Ex-Monte Paschi managers hit with five-million-euro fine: sources
The Bank of Italy has ordered former top executives of Monte dei Paschi di Siena to pay a total of 5 million euros ($6.4 million) for a lack of controls over risky trades at the bank, two sources close to the situation said.
The fines were imposed after the Bank of Italy completed a thorough inquiry into risky dealings that forced the Tuscan bank to book hundreds of millions of euros of additional losses.
"The Bank of Italy has imposed triple legal maximums against the former board of directors, the three (internal) auditors and other top managers, for a total of about 5 million euros," one of the sources said.
Under the law, the maximums can be exceeded in very serious cases and when more than one violation has occurred.
Both the Bank of Italy and Monte dei Paschi declined to comment on the case.
Bank of Italy Governor Ignazio Visco approved the sanctions on March 28, the sources said. Former Chairman Giuseppe Mussari and former director general Antonio Vigni were both fined around 500,000 euros, the sources said, and Gianluca Baldassarri, the former head of the finance division who has been arrested for his role in executing the structured trade, was also fined.

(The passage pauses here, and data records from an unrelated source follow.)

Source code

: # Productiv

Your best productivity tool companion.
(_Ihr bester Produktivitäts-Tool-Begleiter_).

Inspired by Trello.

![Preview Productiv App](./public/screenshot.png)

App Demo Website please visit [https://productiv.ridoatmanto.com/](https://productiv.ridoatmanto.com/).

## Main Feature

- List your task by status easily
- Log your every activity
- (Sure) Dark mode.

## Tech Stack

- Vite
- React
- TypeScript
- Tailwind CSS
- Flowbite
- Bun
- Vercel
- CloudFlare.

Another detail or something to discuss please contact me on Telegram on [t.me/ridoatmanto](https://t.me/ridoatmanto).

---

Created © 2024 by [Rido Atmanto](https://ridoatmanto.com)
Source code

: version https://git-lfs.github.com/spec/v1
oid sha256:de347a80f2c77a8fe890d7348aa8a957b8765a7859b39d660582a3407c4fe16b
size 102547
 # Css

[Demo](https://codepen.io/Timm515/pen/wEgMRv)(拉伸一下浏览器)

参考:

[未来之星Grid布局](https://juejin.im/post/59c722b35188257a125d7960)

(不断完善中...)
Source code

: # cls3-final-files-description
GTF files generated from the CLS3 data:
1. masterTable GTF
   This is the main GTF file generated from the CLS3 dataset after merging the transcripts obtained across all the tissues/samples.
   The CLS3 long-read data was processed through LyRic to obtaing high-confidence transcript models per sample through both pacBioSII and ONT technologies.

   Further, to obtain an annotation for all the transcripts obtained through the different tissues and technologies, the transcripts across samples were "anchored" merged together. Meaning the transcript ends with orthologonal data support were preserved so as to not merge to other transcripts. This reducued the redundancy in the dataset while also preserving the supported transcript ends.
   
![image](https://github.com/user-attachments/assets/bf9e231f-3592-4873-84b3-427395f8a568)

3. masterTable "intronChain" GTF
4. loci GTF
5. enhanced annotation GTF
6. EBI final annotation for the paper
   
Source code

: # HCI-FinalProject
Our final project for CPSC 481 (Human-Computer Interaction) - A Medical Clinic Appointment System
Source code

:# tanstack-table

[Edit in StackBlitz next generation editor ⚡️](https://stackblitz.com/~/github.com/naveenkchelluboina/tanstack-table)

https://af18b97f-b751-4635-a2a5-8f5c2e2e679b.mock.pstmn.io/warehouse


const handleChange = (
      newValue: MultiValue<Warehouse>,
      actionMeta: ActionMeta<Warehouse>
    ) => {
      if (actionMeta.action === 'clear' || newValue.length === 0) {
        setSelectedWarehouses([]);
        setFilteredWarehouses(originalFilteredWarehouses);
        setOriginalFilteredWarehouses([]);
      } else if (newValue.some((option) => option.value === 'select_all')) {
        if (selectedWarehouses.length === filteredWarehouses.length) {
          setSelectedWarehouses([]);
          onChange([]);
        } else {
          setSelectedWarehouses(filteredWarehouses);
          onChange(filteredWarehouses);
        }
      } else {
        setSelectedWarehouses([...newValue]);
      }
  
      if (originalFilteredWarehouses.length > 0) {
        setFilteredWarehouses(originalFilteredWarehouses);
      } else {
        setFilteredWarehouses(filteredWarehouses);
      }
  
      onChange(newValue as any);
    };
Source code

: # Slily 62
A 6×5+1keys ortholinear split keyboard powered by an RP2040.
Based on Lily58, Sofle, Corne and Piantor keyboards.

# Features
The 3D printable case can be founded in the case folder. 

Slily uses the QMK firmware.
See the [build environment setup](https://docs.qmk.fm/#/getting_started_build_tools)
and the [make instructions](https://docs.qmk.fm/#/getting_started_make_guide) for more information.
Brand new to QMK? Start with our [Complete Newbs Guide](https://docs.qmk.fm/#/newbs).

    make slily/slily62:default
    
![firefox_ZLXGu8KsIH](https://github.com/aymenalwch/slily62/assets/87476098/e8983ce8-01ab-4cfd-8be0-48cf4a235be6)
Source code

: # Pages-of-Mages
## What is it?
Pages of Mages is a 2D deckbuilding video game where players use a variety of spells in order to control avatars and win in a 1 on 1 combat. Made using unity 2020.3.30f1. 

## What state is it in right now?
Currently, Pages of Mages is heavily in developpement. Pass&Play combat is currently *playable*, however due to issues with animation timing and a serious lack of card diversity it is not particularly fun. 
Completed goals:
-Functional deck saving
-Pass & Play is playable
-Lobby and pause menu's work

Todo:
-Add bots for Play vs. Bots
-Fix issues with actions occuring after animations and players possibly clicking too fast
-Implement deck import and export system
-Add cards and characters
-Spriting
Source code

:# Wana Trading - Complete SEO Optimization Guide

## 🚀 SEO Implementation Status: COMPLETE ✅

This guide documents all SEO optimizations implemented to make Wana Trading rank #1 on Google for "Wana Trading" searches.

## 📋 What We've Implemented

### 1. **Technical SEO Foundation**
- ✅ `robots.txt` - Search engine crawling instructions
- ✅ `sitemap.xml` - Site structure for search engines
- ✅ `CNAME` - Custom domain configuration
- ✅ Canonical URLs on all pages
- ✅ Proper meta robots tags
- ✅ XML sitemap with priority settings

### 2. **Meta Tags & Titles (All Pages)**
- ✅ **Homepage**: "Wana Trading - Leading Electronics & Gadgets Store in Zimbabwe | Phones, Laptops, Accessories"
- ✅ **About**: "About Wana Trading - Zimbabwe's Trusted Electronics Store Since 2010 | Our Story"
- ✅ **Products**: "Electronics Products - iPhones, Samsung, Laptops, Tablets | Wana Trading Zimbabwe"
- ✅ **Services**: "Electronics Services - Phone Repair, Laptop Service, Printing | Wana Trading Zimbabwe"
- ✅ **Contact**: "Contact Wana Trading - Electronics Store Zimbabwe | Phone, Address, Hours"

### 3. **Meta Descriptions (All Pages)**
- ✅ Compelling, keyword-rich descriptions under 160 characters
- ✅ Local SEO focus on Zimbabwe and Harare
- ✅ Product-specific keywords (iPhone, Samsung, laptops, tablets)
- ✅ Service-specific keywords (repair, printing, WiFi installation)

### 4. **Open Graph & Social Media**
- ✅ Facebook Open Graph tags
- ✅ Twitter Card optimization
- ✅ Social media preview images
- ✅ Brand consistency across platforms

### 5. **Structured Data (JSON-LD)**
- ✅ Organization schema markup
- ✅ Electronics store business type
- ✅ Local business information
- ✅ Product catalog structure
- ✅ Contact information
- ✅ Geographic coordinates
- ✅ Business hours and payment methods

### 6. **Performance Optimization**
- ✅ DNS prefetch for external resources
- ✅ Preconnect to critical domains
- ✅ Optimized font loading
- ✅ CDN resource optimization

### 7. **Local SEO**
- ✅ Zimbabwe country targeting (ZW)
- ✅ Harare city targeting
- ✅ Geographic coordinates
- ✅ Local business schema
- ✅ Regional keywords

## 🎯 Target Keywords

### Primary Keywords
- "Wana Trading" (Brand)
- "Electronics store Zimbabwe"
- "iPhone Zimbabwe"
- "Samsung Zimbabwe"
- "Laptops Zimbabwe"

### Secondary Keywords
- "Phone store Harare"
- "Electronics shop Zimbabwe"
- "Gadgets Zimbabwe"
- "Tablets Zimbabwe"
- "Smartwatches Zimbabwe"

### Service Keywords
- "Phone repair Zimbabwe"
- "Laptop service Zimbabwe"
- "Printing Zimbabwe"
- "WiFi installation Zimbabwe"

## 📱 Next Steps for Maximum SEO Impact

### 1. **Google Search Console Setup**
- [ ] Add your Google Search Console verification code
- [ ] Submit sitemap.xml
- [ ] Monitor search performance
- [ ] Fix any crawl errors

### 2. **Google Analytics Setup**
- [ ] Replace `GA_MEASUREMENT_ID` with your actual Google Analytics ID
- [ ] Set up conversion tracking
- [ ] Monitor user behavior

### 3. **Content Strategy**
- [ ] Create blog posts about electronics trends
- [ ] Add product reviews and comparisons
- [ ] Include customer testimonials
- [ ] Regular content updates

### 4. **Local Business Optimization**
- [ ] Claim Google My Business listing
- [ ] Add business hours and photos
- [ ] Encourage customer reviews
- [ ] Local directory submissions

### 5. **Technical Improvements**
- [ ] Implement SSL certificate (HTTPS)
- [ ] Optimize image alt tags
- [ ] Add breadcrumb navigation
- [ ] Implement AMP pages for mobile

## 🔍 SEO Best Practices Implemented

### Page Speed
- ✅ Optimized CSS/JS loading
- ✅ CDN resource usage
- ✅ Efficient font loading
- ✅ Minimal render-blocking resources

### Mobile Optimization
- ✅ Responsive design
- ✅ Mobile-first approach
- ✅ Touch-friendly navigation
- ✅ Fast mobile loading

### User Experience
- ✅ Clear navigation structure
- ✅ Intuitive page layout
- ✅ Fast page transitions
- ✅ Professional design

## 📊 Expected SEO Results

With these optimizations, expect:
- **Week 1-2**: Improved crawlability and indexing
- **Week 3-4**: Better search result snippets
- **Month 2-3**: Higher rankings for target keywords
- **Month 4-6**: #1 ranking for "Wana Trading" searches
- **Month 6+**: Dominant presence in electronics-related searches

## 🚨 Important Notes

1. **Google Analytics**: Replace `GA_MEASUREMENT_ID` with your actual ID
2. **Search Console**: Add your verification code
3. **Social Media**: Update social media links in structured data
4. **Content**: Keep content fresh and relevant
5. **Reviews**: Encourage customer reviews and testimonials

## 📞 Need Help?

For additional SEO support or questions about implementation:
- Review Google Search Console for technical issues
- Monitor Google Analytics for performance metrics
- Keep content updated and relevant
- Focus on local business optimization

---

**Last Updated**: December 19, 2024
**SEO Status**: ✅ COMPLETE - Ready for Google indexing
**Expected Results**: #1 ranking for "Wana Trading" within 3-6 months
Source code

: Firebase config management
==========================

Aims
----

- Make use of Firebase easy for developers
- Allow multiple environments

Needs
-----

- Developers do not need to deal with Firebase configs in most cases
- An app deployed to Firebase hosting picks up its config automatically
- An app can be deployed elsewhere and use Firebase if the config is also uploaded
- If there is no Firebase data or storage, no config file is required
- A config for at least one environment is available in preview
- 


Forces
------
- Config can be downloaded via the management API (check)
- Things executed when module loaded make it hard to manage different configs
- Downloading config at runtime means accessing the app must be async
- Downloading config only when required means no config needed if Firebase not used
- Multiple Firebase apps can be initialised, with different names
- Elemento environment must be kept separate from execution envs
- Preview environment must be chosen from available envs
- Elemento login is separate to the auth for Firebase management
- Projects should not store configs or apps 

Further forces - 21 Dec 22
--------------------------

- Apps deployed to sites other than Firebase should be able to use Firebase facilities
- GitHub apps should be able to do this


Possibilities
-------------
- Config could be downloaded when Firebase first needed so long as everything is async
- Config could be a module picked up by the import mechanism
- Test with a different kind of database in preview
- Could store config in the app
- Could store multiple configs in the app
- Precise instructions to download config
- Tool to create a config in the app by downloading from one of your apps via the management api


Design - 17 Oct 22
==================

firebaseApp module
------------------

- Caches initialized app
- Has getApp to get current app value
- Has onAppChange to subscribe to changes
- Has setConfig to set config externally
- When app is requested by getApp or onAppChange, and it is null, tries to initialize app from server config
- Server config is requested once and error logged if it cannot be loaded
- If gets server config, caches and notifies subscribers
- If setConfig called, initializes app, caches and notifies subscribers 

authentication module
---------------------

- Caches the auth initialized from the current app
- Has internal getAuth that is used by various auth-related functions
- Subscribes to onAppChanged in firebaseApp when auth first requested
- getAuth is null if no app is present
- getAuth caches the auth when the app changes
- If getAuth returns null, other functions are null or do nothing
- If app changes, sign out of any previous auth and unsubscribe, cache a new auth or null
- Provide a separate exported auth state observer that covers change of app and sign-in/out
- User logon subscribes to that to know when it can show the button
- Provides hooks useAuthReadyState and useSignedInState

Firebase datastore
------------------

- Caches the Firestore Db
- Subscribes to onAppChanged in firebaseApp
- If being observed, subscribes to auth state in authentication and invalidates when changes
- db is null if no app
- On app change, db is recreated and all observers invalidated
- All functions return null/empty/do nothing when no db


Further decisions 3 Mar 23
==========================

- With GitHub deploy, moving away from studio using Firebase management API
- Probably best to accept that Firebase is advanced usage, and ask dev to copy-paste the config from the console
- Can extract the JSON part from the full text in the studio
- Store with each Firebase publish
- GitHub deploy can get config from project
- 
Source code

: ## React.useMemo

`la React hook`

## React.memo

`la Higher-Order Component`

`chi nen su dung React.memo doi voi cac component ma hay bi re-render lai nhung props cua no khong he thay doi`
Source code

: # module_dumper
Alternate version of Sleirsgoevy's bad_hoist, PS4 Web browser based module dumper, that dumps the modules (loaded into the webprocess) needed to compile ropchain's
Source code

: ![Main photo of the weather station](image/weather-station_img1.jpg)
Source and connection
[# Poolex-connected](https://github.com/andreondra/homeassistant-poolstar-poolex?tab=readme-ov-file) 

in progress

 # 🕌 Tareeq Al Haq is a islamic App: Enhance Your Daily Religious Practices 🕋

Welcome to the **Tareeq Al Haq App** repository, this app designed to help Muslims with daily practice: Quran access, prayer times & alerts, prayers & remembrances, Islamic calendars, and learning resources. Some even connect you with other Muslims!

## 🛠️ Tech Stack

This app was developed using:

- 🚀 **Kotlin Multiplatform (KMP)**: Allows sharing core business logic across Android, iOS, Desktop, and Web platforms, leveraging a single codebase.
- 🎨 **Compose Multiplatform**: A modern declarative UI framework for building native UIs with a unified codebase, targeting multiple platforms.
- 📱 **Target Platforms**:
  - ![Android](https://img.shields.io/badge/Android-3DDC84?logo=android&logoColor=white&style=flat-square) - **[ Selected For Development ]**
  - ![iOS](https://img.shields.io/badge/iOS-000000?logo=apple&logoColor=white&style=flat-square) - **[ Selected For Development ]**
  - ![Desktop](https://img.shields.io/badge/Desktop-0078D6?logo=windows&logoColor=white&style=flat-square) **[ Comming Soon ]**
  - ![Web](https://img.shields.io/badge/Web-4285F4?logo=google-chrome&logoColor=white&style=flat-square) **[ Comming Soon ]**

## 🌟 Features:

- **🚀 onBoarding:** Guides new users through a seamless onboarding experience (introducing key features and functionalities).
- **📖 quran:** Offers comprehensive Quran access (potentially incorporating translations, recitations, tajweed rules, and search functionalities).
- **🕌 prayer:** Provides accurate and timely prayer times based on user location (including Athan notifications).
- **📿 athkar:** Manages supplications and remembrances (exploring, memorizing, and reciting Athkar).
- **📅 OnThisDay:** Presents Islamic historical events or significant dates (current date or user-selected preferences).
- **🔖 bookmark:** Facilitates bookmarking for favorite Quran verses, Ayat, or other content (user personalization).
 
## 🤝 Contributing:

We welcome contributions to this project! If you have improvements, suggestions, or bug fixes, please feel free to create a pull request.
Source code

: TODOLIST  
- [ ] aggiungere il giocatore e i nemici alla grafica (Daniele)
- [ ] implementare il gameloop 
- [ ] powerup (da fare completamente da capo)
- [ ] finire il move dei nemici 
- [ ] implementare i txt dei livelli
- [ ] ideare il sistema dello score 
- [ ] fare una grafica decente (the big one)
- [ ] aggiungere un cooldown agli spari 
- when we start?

Efforts to reach Mussari and Vigni for comment were not successful, and Baldassarri could not be reached in jail.
Risky derivatives trades at Monte dei Paschi were partly behind huge losses that forced Italy's third biggest lender to take a state bailout last month.
The bank is currently under investigation in Siena for allegedly failing to disclose the true nature of a number of complex derivative trades.
The bank posted last week a wider-than-expected 3.2 billion euro loss last year due to higher loan loss charged and losses on the structured deals.